Reproduce exactly, and solely, the lines running from the top of the data below through the line with "## Stop the", both inclusive. Omit pictures.

(Stored entries)
====================

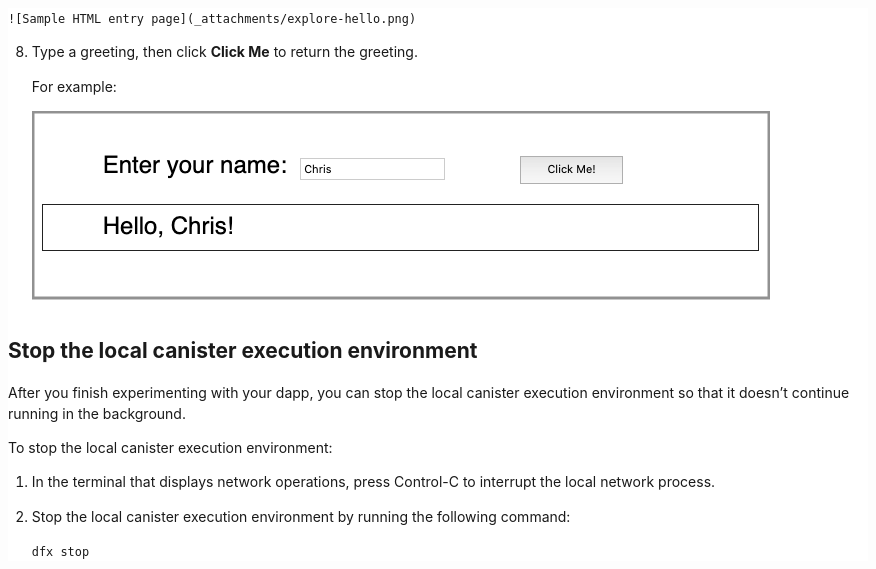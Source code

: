     ![Sample HTML entry page](_attachments/explore-hello.png)

8.  Type a greeting, then click **Click Me** to return the greeting.

    For example:

    ![Return the name argument](_attachments/greeting.png)

## Stop the local canister execution environment

After you finish experimenting with your dapp, you can stop the local canister execution environment so that it doesn’t continue running in the background.

To stop the local canister execution environment:

1.  In the terminal that displays network operations, press Control-C to interrupt the local network process.

2.  Stop the local canister execution environment by running the following command:

        dfx stop

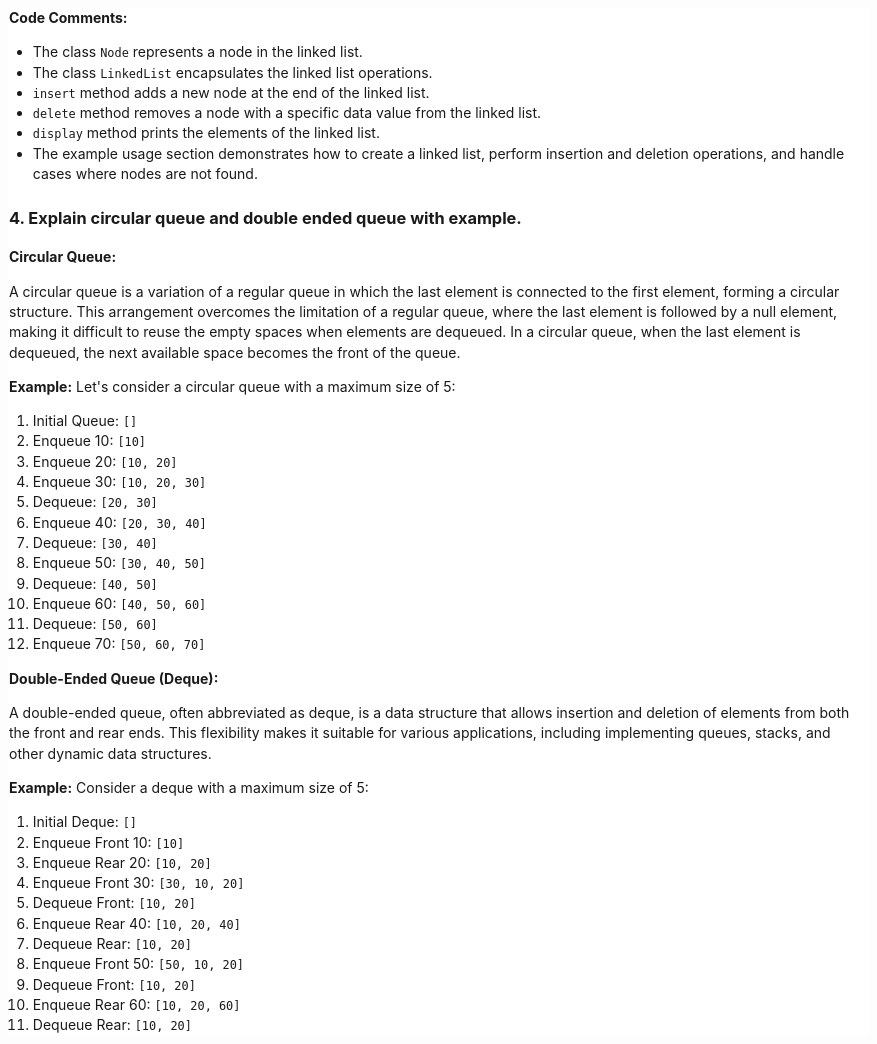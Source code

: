 **Code Comments:**
- The class `Node` represents a node in the linked list.
- The class `LinkedList` encapsulates the linked list operations.
- `insert` method adds a new node at the end of the linked list.
- `delete` method removes a node with a specific data value from the linked list.
- `display` method prints the elements of the linked list.
- The example usage section demonstrates how to create a linked list, perform insertion and deletion operations, and handle cases where nodes are not found.
### 4. Explain circular queue and double ended queue with example.
**Circular Queue:**

A circular queue is a variation of a regular queue in which the last element is connected to the first element, forming a circular structure. This arrangement overcomes the limitation of a regular queue, where the last element is followed by a null element, making it difficult to reuse the empty spaces when elements are dequeued. In a circular queue, when the last element is dequeued, the next available space becomes the front of the queue.

**Example:**
Let's consider a circular queue with a maximum size of 5:

1. Initial Queue: `[]`
2. Enqueue 10: `[10]`
3. Enqueue 20: `[10, 20]`
4. Enqueue 30: `[10, 20, 30]`
5. Dequeue: `[20, 30]`
6. Enqueue 40: `[20, 30, 40]`
7. Dequeue: `[30, 40]`
8. Enqueue 50: `[30, 40, 50]`
9. Dequeue: `[40, 50]`
10. Enqueue 60: `[40, 50, 60]`
11. Dequeue: `[50, 60]`
12. Enqueue 70: `[50, 60, 70]`

**Double-Ended Queue (Deque):**

A double-ended queue, often abbreviated as deque, is a data structure that allows insertion and deletion of elements from both the front and rear ends. This flexibility makes it suitable for various applications, including implementing queues, stacks, and other dynamic data structures.

**Example:**
Consider a deque with a maximum size of 5:

1. Initial Deque: `[]`
2. Enqueue Front 10: `[10]`
3. Enqueue Rear 20: `[10, 20]`
4. Enqueue Front 30: `[30, 10, 20]`
5. Dequeue Front: `[10, 20]`
6. Enqueue Rear 40: `[10, 20, 40]`
7. Dequeue Rear: `[10, 20]`
8. Enqueue Front 50: `[50, 10, 20]`
9. Dequeue Front: `[10, 20]`
10. Enqueue Rear 60: `[10, 20, 60]`
11. Dequeue Rear: `[10, 20]`
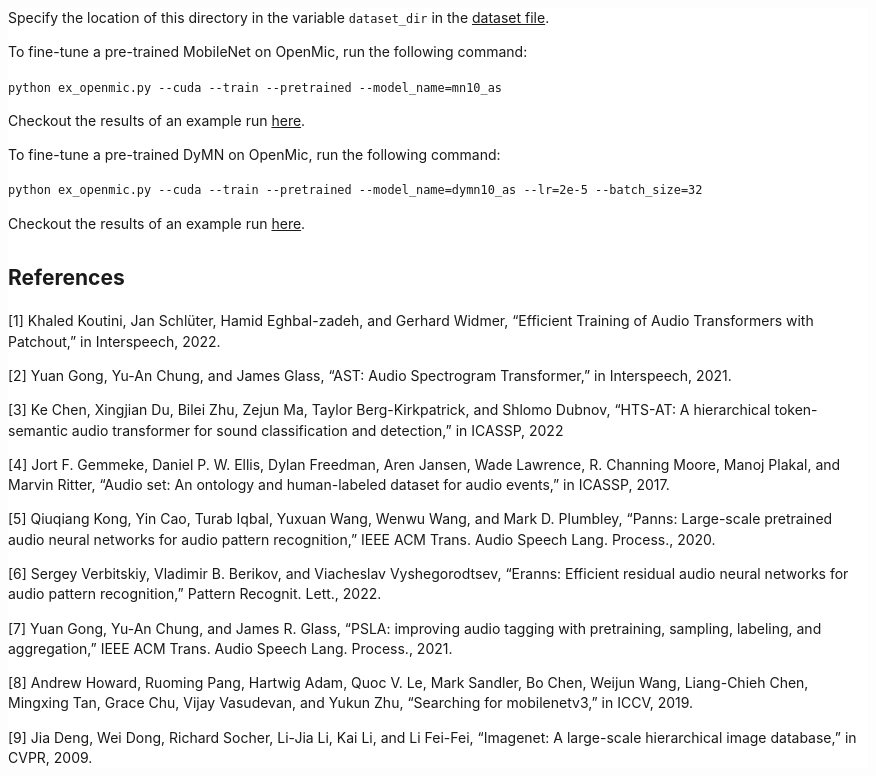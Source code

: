 Specify the location of this directory in the variable ```dataset_dir``` in the [dataset file](datasets/fsd50k.py).

To fine-tune a pre-trained MobileNet on OpenMic, run the following command:

```
python ex_openmic.py --cuda --train --pretrained --model_name=mn10_as
```

Checkout the results of an example run [here](https://api.wandb.ai/links/florians/a23ye448).

To fine-tune a pre-trained DyMN on OpenMic, run the following command:

```
python ex_openmic.py --cuda --train --pretrained --model_name=dymn10_as --lr=2e-5 --batch_size=32
```

Checkout the results of an example run [here](https://api.wandb.ai/links/florians/v05iua2s). 

## References

[1] Khaled Koutini, Jan Schlüter, Hamid Eghbal-zadeh, and Gerhard Widmer, 
“Efficient Training of Audio Transformers with Patchout,” in Interspeech, 2022.

[2] Yuan Gong, Yu-An Chung, and James Glass, “AST: Audio Spectrogram Transformer,” in Interspeech, 2021.

[3] Ke Chen, Xingjian Du, Bilei Zhu, Zejun Ma, Taylor Berg-Kirkpatrick, and Shlomo Dubnov, 
“HTS-AT: A hierarchical token-semantic audio transformer for sound classification and detection,” in ICASSP, 2022

[4] Jort F. Gemmeke, Daniel P. W. Ellis, Dylan Freedman, Aren Jansen, Wade Lawrence, R. Channing Moore,
Manoj Plakal, and Marvin Ritter, “Audio set: An ontology and human-labeled dataset for audio events,” in
ICASSP, 2017.

[5] Qiuqiang Kong, Yin Cao, Turab Iqbal, Yuxuan Wang,  Wenwu Wang, and Mark D. Plumbley, 
“Panns: Large-scale pretrained audio neural networks for audio pattern recognition,” IEEE ACM Trans. Audio Speech Lang.
Process., 2020.

[6] Sergey Verbitskiy, Vladimir B. Berikov, and Viacheslav Vyshegorodtsev, “Eranns: Efficient residual audio 
neural networks for audio pattern recognition,” Pattern Recognit. Lett., 2022.

[7] Yuan Gong, Yu-An Chung, and James R. Glass, “PSLA: improving audio tagging with pretraining, sampling, 
labeling, and aggregation,” IEEE ACM Trans. Audio Speech Lang. Process., 2021.

[8] Andrew Howard, Ruoming Pang, Hartwig Adam, Quoc V. Le, Mark Sandler, Bo Chen, Weijun Wang, Liang-Chieh Chen,
Mingxing Tan, Grace Chu, Vijay Vasudevan, and Yukun Zhu, “Searching for mobilenetv3,” in ICCV, 2019.

[9] Jia Deng, Wei Dong, Richard Socher, Li-Jia Li, Kai Li, and Li Fei-Fei, “Imagenet: A large-scale hierarchical 
image database,” in CVPR, 2009.
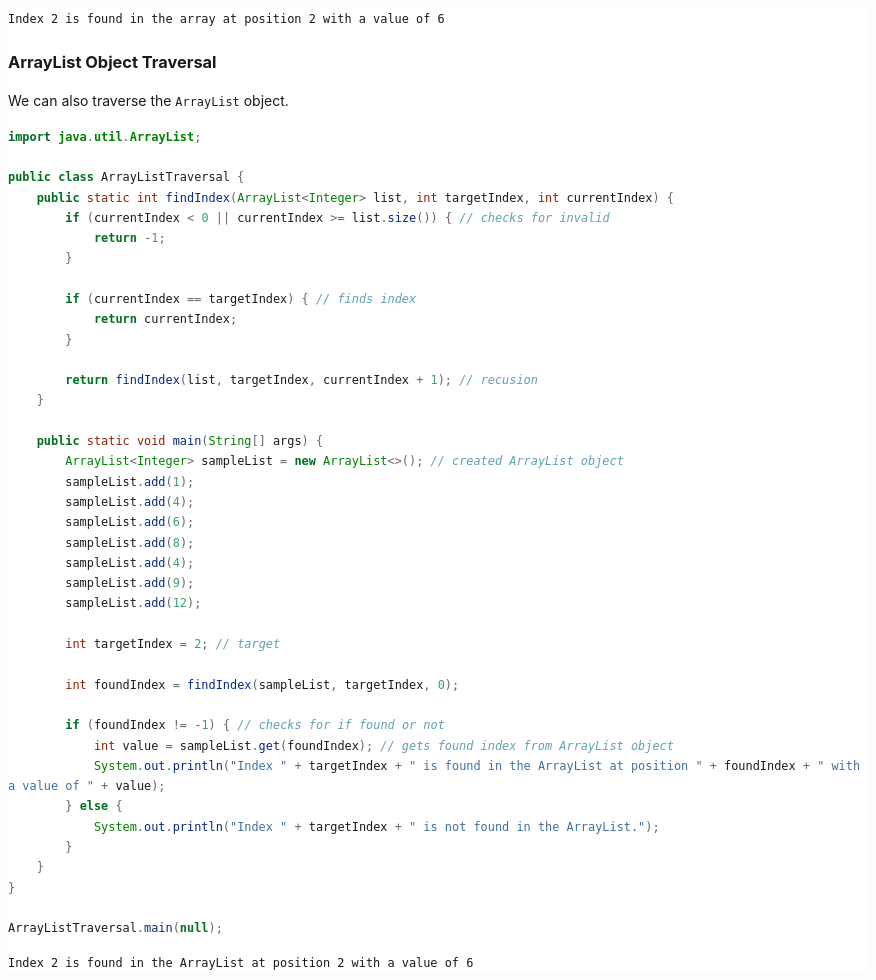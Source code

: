     Index 2 is found in the array at position 2 with a value of 6


### ArrayList Object Traversal

We can also traverse the `ArrayList` object.


```Java
import java.util.ArrayList;

public class ArrayListTraversal {
    public static int findIndex(ArrayList<Integer> list, int targetIndex, int currentIndex) {
        if (currentIndex < 0 || currentIndex >= list.size()) { // checks for invalid
            return -1;
        }

        if (currentIndex == targetIndex) { // finds index
            return currentIndex;
        }

        return findIndex(list, targetIndex, currentIndex + 1); // recusion
    }

    public static void main(String[] args) {
        ArrayList<Integer> sampleList = new ArrayList<>(); // created ArrayList object
        sampleList.add(1);
        sampleList.add(4);
        sampleList.add(6);
        sampleList.add(8);
        sampleList.add(4);
        sampleList.add(9);
        sampleList.add(12);

        int targetIndex = 2; // target

        int foundIndex = findIndex(sampleList, targetIndex, 0);

        if (foundIndex != -1) { // checks for if found or not
            int value = sampleList.get(foundIndex); // gets found index from ArrayList object
            System.out.println("Index " + targetIndex + " is found in the ArrayList at position " + foundIndex + " with a value of " + value);
        } else {
            System.out.println("Index " + targetIndex + " is not found in the ArrayList.");
        }
    }
}

ArrayListTraversal.main(null);
```

    Index 2 is found in the ArrayList at position 2 with a value of 6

====================

_Task solution_
Source code

:     ![Sample HTML entry page](_attachments/explore-hello.png)

8.  Type a greeting, then click **Click Me** to return the greeting.

    For example:

    ![Return the name argument](_attachments/greeting.png)

## Stop the local canister execution environment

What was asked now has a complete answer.